ALEJANDRO MEJÍA ORTIZ | El Nuevo Siglo
Martes, 23 de Agosto de 2011

Cuento sin hadas


“Acostumbrados a su existencia no valoramos su importancia”


LA  poca estabilidad que aún queda en este país está apoyada sobre los hombros de esos colombianos abnegados que se dedican a hacer oficios que otros colombianos con más dinero simplemente no son capaces de hacer. Muchos se ahogarían en su propio ego, si algún buen día la vida y su justicia selectiva, buena para nada, decidieran que es hora de que carguen un trapero en una mano y un destapador de inodoros en la otra.

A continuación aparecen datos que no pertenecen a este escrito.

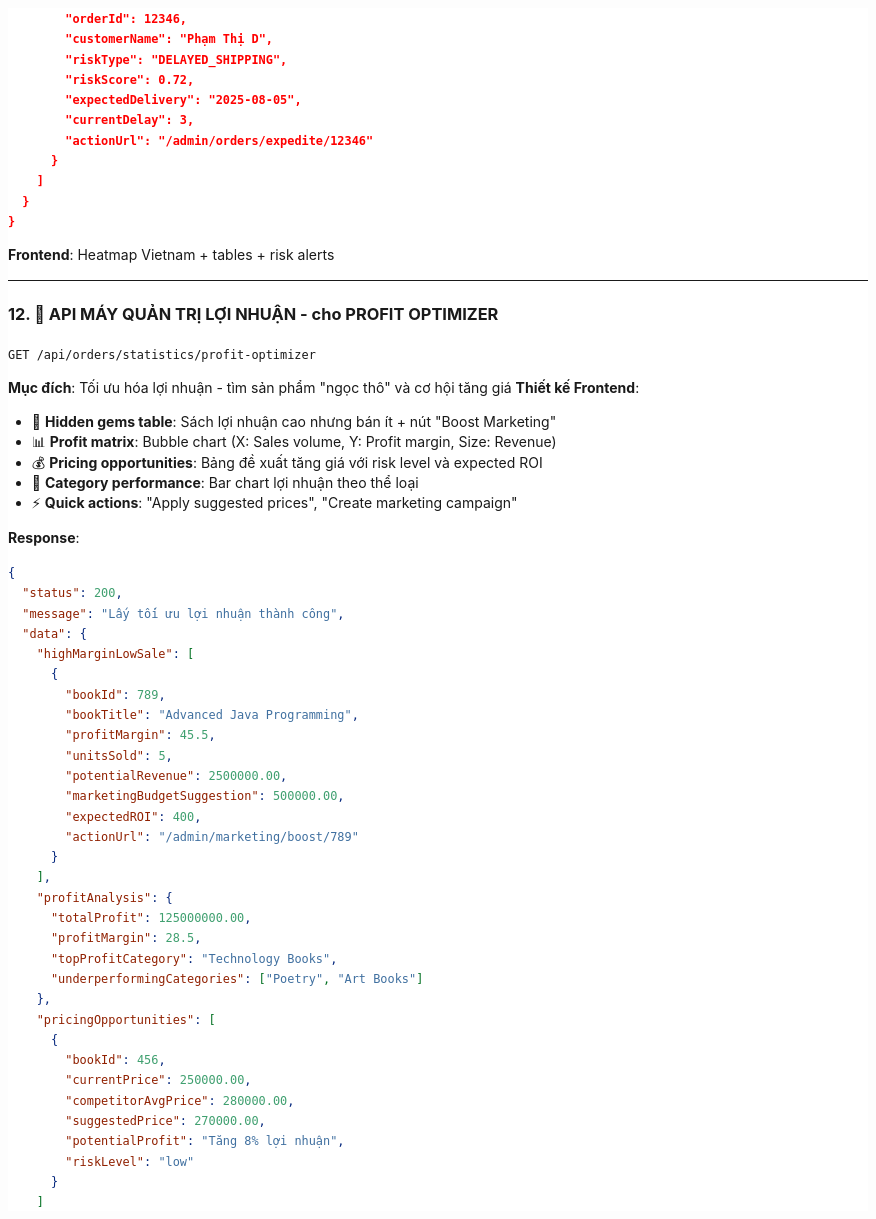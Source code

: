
 ```json
        "orderId": 12346,
        "customerName": "Phạm Thị D",
        "riskType": "DELAYED_SHIPPING",
        "riskScore": 0.72,
        "expectedDelivery": "2025-08-05",
        "currentDelay": 3,
        "actionUrl": "/admin/orders/expedite/12346"
      }
    ]
  }
}
```

**Frontend**: Heatmap Vietnam + tables + risk alerts

---

### 12. **💎 API MÁY QUẢN TRỊ LỢI NHUẬN - cho PROFIT OPTIMIZER**
```http
GET /api/orders/statistics/profit-optimizer
```

**Mục đích**: Tối ưu hóa lợi nhuận - tìm sản phẩm "ngọc thô" và cơ hội tăng giá
**Thiết kế Frontend**:
- 💎 **Hidden gems table**: Sách lợi nhuận cao nhưng bán ít + nút "Boost Marketing"
- 📊 **Profit matrix**: Bubble chart (X: Sales volume, Y: Profit margin, Size: Revenue)
- 💰 **Pricing opportunities**: Bảng đề xuất tăng giá với risk level và expected ROI
- 🎯 **Category performance**: Bar chart lợi nhuận theo thể loại
- ⚡ **Quick actions**: "Apply suggested prices", "Create marketing campaign"

**Response**:
```json
{
  "status": 200,
  "message": "Lấy tối ưu lợi nhuận thành công",
  "data": {
    "highMarginLowSale": [
      {
        "bookId": 789,
        "bookTitle": "Advanced Java Programming",
        "profitMargin": 45.5,
        "unitsSold": 5,
        "potentialRevenue": 2500000.00,
        "marketingBudgetSuggestion": 500000.00,
        "expectedROI": 400,
        "actionUrl": "/admin/marketing/boost/789"
      }
    ],
    "profitAnalysis": {
      "totalProfit": 125000000.00,
      "profitMargin": 28.5,
      "topProfitCategory": "Technology Books",
      "underperformingCategories": ["Poetry", "Art Books"]
    },
    "pricingOpportunities": [
      {
        "bookId": 456,
        "currentPrice": 250000.00,
        "competitorAvgPrice": 280000.00,
        "suggestedPrice": 270000.00,
        "potentialProfit": "Tăng 8% lợi nhuận",
        "riskLevel": "low"
      }
    ]
```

Me refiero a los que con resignación lavan baños y calzoncillos de un grupo familiar de extraños, destapan sus tuberías, abren mecánicamente las puertas para que los inquilinos no se molesten en empujarlas. Los que entre la desesperanza y la simpleza limpian las joyas de plata de otro. Cortan el césped de jardines más amplios que su covacha. Lustran zapatos a cambio del lumbago o curan la torpeza del olvido abriendo cerraduras.


Sobre los hombros de, estos sí, buenos muchachos, reposa parte del peso de este país inequitativo. Si este fuera un lugar decente: un plomero cobraría un ojo de la cara y una empleada doméstica sería placer exclusivo de millonarios. En algunos hogares de Colombia trabajan de a pares y aún así no dan abasto. Sus hombros son anchos. Soportan ese peso, el mío y el de los que aspiran (amos) a tener ese estilo de vida, con empleadas y sirvientes.

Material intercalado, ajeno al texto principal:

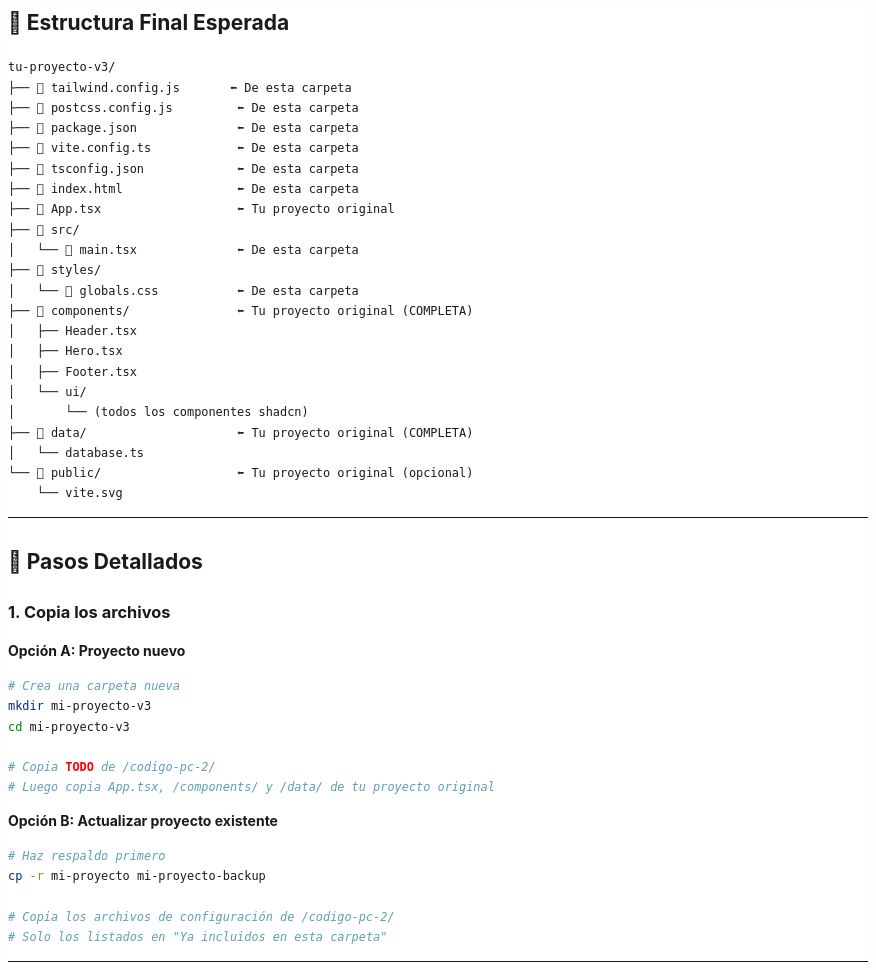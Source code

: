 
## 📁 Estructura Final Esperada

```
tu-proyecto-v3/
├── 📄 tailwind.config.js       ⬅️ De esta carpeta
├── 📄 postcss.config.js         ⬅️ De esta carpeta
├── 📄 package.json              ⬅️ De esta carpeta
├── 📄 vite.config.ts            ⬅️ De esta carpeta
├── 📄 tsconfig.json             ⬅️ De esta carpeta
├── 📄 index.html                ⬅️ De esta carpeta
├── 📄 App.tsx                   ⬅️ Tu proyecto original
├── 📁 src/
│   └── 📄 main.tsx              ⬅️ De esta carpeta
├── 📁 styles/
│   └── 📄 globals.css           ⬅️ De esta carpeta
├── 📁 components/               ⬅️ Tu proyecto original (COMPLETA)
│   ├── Header.tsx
│   ├── Hero.tsx
│   ├── Footer.tsx
│   └── ui/
│       └── (todos los componentes shadcn)
├── 📁 data/                     ⬅️ Tu proyecto original (COMPLETA)
│   └── database.ts
└── 📁 public/                   ⬅️ Tu proyecto original (opcional)
    └── vite.svg
```

---

## 🚀 Pasos Detallados

### **1. Copia los archivos**

**Opción A: Proyecto nuevo**
```bash
# Crea una carpeta nueva
mkdir mi-proyecto-v3
cd mi-proyecto-v3

# Copia TODO de /codigo-pc-2/
# Luego copia App.tsx, /components/ y /data/ de tu proyecto original
```

**Opción B: Actualizar proyecto existente**
```bash
# Haz respaldo primero
cp -r mi-proyecto mi-proyecto-backup

# Copia los archivos de configuración de /codigo-pc-2/
# Solo los listados en "Ya incluidos en esta carpeta"
```

---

Rasgo clásico de esa relación gamonal-jornalero que algún genio disfrazó como “empleador” y “trabajador”, es que se suele descalificar el trabajo de estas personas. Probablemente estamos tan acostumbrados a su existencia que no valoramos su importancia. Me pasó con el nuevo celador de mi edificio: le cargo bronca porque no saluda con una sonrisa. Apenas gesticula.

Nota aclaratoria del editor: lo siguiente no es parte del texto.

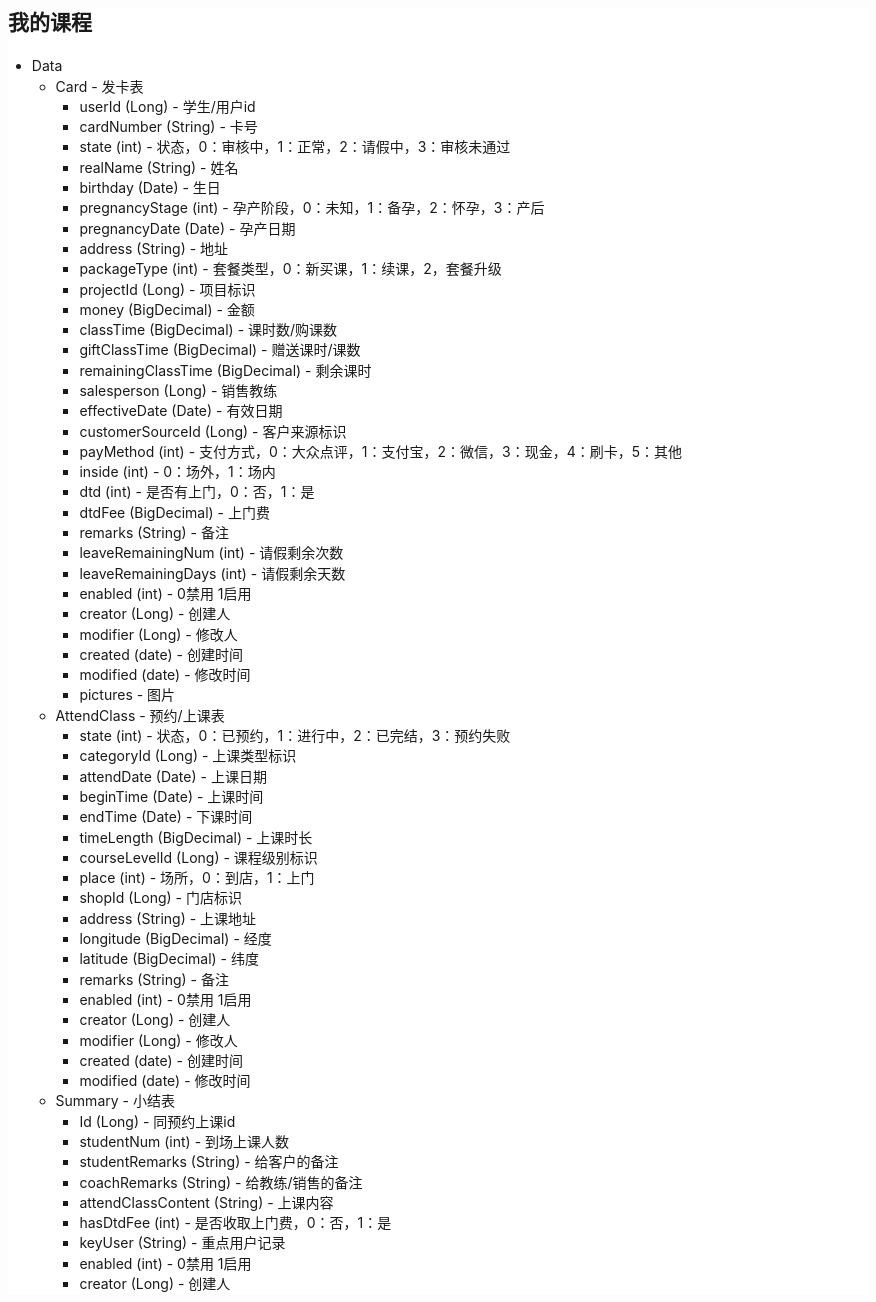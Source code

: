 ## 我的课程

+ Data
  + Card - 发卡表 
    + userId (Long) - 学生/用户id
    + cardNumber (String) - 卡号
    + state (int) - 状态，0：审核中，1：正常，2：请假中，3：审核未通过
    + realName (String) - 姓名
    + birthday (Date) - 生日
    + pregnancyStage (int) - 孕产阶段，0：未知，1：备孕，2：怀孕，3：产后
    + pregnancyDate (Date) - 孕产日期
    + address (String) - 地址
    + packageType (int) - 套餐类型，0：新买课，1：续课，2，套餐升级
    + projectId (Long) - 项目标识
    + money (BigDecimal) - 金额
    + classTime (BigDecimal) - 课时数/购课数
    + giftClassTime (BigDecimal) - 赠送课时/课数
    + remainingClassTime (BigDecimal) - 剩余课时
    + salesperson (Long) - 销售教练
    + effectiveDate (Date) - 有效日期
    + customerSourceId (Long) - 客户来源标识
    + payMethod (int) - 支付方式，0：大众点评，1：支付宝，2：微信，3：现金，4：刷卡，5：其他
    + inside (int) - 0：场外，1：场内
    + dtd (int) - 是否有上门，0：否，1：是
    + dtdFee (BigDecimal) - 上门费
    + remarks (String) - 备注
    + leaveRemainingNum (int) - 请假剩余次数
    + leaveRemainingDays (int) - 请假剩余天数
    + enabled (int) - 0禁用 1启用
    + creator (Long) - 创建人
    + modifier (Long) - 修改人
    + created (date) - 创建时间
    + modified (date) - 修改时间
    + pictures - 图片
  + AttendClass - 预约/上课表
    + state (int) - 状态，0：已预约，1：进行中，2：已完结，3：预约失败
    + categoryId (Long) - 上课类型标识
    + attendDate (Date) - 上课日期
    + beginTime (Date) - 上课时间
    + endTime (Date) - 下课时间
    + timeLength (BigDecimal) - 上课时长
    + courseLevelId (Long) - 课程级别标识
    + place (int) - 场所，0：到店，1：上门
    + shopId (Long) - 门店标识
    + address (String) - 上课地址
    + longitude (BigDecimal) - 经度
    + latitude (BigDecimal) - 纬度
    + remarks (String) - 备注
    + enabled (int) - 0禁用 1启用
    + creator (Long) - 创建人
    + modifier (Long) - 修改人
    + created (date) - 创建时间
    + modified (date) - 修改时间 
  + Summary - 小结表 
    + Id (Long) - 同预约上课id
    + studentNum (int) - 到场上课人数
    + studentRemarks (String) - 给客户的备注
    + coachRemarks (String) - 给教练/销售的备注
    + attendClassContent (String) - 上课内容
    + hasDtdFee (int) - 是否收取上门费，0：否，1：是
    + keyUser (String) - 重点用户记录
    + enabled (int) - 0禁用 1启用
    + creator (Long) - 创建人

Ese individuo que sólo musita entre dientes: “buenos días” me abordó una tarde. Me preguntó si era abogado. Me contó su caso y sigo conmovido a pesar de su poca simpatía. Se trata de uno de esos “héroes de la patria”, voluntarios del Ejército. Fue a parar en algún chiquero, como el duodeno, pero en el Caquetá. Como contraprestación a su servicio y muestra de gratitud, el Ejército Nacional lo despidió por contraer Leishmaniasis. Ocurrió mientras servía a la patria que defendió durante 8 años. La misma patria que roba a las víctimas del invierno y a los contribuyentes que pagan a tiempo sus obligaciones fiscales o que subsidia a las familias acaudaladas a costa del campesino corriente.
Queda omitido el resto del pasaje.